- TASK REQUIREMENTS
Retype, exactly and only, each line from the one containing "- A message" to the end of the records below.

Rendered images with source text
○ ○ ○ ○ ○
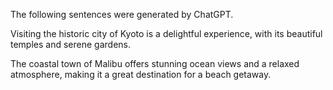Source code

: The following sentences were generated by ChatGPT.

Visiting the historic city of Kyoto is a delightful experience,
with its beautiful temples and serene gardens.

The coastal town of Malibu offers stunning ocean views and a relaxed atmosphere,
making it a great destination for a beach getaway.
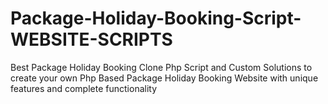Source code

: # Package-Holiday-Booking-Script-WEBSITE-SCRIPTS
Best Package Holiday Booking Clone Php Script and Custom Solutions to create your own Php Based Package Holiday Booking Website with unique features and complete functionality
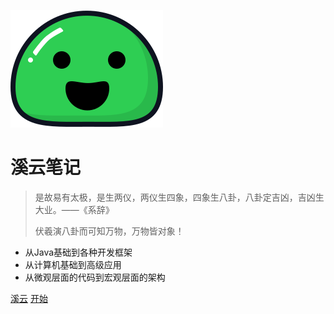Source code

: ![logo](图片/icon.svg)

# 溪云笔记

> 是故易有太极，是生两仪，两仪生四象，四象生八卦，八卦定吉凶，吉凶生大业。——《系辞》
>
> 伏羲演八卦而可知万物，万物皆对象！

* 从Java基础到各种开发框架
* 从计算机基础到高级应用
* 从微观层面的代码到宏观层面的架构

[溪云](https://github.com/XiYun0)        [开始](/README.md)    

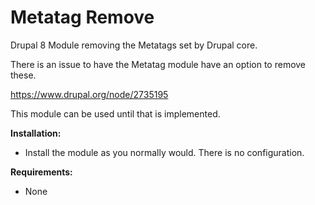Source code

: # Metatag Remove

Drupal 8 Module removing the Metatags set by Drupal core.

There is an issue to have the Metatag module have an option to remove these.

https://www.drupal.org/node/2735195

This module can be used until that is implemented.

**Installation:**

  * Install the module as you normally would.  There is no configuration.

**Requirements:**
  * None
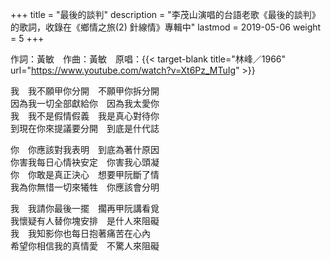 +++
title = "最後的談判"
description = "李茂山演唱的台語老歌《最後的談判》的歌詞，收錄在《鄉情之旅(2) 針線情》專輯中"
lastmod = 2019-05-06
weight = 5
+++

作詞：黃敏　作曲：黃敏　原唱：{{< target-blank title="林峰／1966" url="https://www.youtube.com/watch?v=Xt6Pz_MTuIg" >}}

我　我不願甲你分開　不願甲你拆分開  
因為我一切全部獻給你　因為我太愛你  
我　我不是假情假義　我是真心對待你  
到現在你來提議要分開　到底是什代誌  

你　你應該對我表明　到底為著什原因  
你害我每日心情袂安定　你害我心頭凝  
你　你敢是真正決心　想要甲阮斷了情  
我為你無惜一切來犧牲　你應該會分明  

我　我請你最後一擺　擱再甲阮講看覓  
我懷疑有人替你塊安排　是什人來阻礙  
我　我知影你也每日抱著痛苦在心內  
希望你相信我的真情愛　不驚人來阻礙  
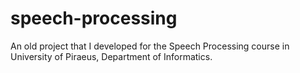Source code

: # speech-processing
An old project that I developed for the Speech Processing course in University of Piraeus, Department of Informatics.
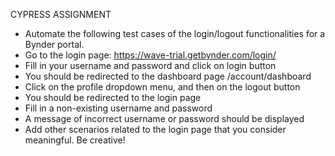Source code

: CYPRESS ASSIGNMENT
- Automate the following test cases of the login/logout functionalities for a Bynder portal.
- Go to the login page: https://wave-trial.getbynder.com/login/
- Fill in your username and password and click on login button
- You should be redirected to the dashboard page /account/dashboard
- Click on the profile dropdown menu, and then on the logout button
- You should be redirected to the login page
- Fill in a non-existing username and password
- A message of incorrect username or password should be displayed
- Add other scenarios related to the login page that you consider meaningful. Be creative!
○ ○ ○ ○ ○
- REPLY
- A message of incorrect username or password should be displayed
- Add other scenarios related to the login page that you consider meaningful. Be creative!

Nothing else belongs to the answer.